Pavel Anatolyevich Sudoplatov (Павел Анатольевич Судоплатов; 1907-1996) was a Soviet Lieutenant General.
Sudoplatov was born in Melitopol (modern Ukraine). At age 12, he served in the Red Army and later joined the K.G.B. He was put in charge of many high-profile assassinations, including Leon Trotsky in Mexico City in 1940. After the death of Stalin in 1953, he was arrested and sentenced to 15 years in the Soviet Gulag.
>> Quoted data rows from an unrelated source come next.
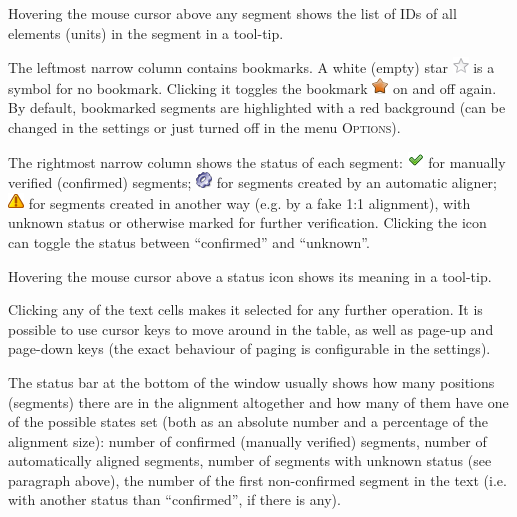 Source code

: \documentclass[a4paper,10pt,oneside]{book}
\newcommand{\menu}[1]{\textsc{#1}}
\begin{document}
Hovering the mouse cursor above any segment shows the list of IDs of all elements (units) in the segment in a tool-tip.

The leftmost narrow column contains bookmarks. A white (empty) star \includegraphics[height=1.5ex]{../images/16/nomark.png} is a symbol for no bookmark. Clicking it toggles the bookmark \includegraphics[height=1.5ex]{../images/16/mark.png} on and off again. By default, bookmarked segments are highlighted with a red background (can be changed in the settings or just turned off in the menu \menu{Options}).

The rightmost narrow column shows the status of each segment: \includegraphics[height=1.5ex]{../images/16/confirmed.png} for manually verified (confirmed) segments; \includegraphics[height=1.5ex]{../images/16/automatic.png} for segments created by an automatic aligner; \includegraphics[height=1.5ex]{../images/16/plain.png} for segments created in another way (e.g. by a fake 1:1 alignment), with unknown status or otherwise marked for further verification. Clicking the icon can toggle the status between ``confirmed'' and ``unknown''.

Hovering the mouse cursor above a status icon shows its meaning in a tool-tip.

Clicking any of the text cells makes it selected for any further operation. It is possible to use cursor keys to move around in the table, as well as page-up and page-down keys (the exact behaviour of paging is configurable in the settings).

The status bar at the bottom of the window usually shows how many positions (segments) there are in the alignment altogether and how many of them have one of the possible states set (both as an absolute number and a percentage of the alignment size): number of confirmed (manually verified) segments, number of automatically aligned segments, number of segments with unknown status (see paragraph above), the number of the first non-confirmed segment in the text (i.e. with another status than ``confirmed'', if there is any).
\end{document}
In 1994, Sudoplatov published Special Tasks: The Memoirs of an Unwanted Witness – a Soviet Spymaster. In the book, he claimed to have been in charge of “Department S” during World War II, which allegedly focused on Manhattan Project espionage. Sudoplatov also asserted, “We received reports on the Manhattan Project from [J. Robert] Oppenheimer and his friends [Niels Bohr, Enrico Fermi, and Leo Szilard] in oral form, through comments and asides, and from documents transferred through clandestine methods with their full knowledge that the information they were sharing would be passed on.”
Sudoplatov’s claims caused a small sensation in the scientific and intelligence communities. The Bulletin of Atomic Scientists refuted the allegations in a July 1994 article, pointing out easily disproven statements in Sudolatov’s book. The FBI conducted an investigation and concluded that there was not “any credible evidence that would suggest that Neils [sic] Bohr, Enrico Fermi, Robert Oppenheimer, or Leo Szilard engaged in any espionage activity on behalf of any foreign power to include that involving atomic bomb secrets.” While other Manhattan Project scientists did pass information to the Soviets, there remains no evidence that Sudoplatov’s allegations were true.
Pavel Sudoplatov died on September 26, 1996, in Moscow.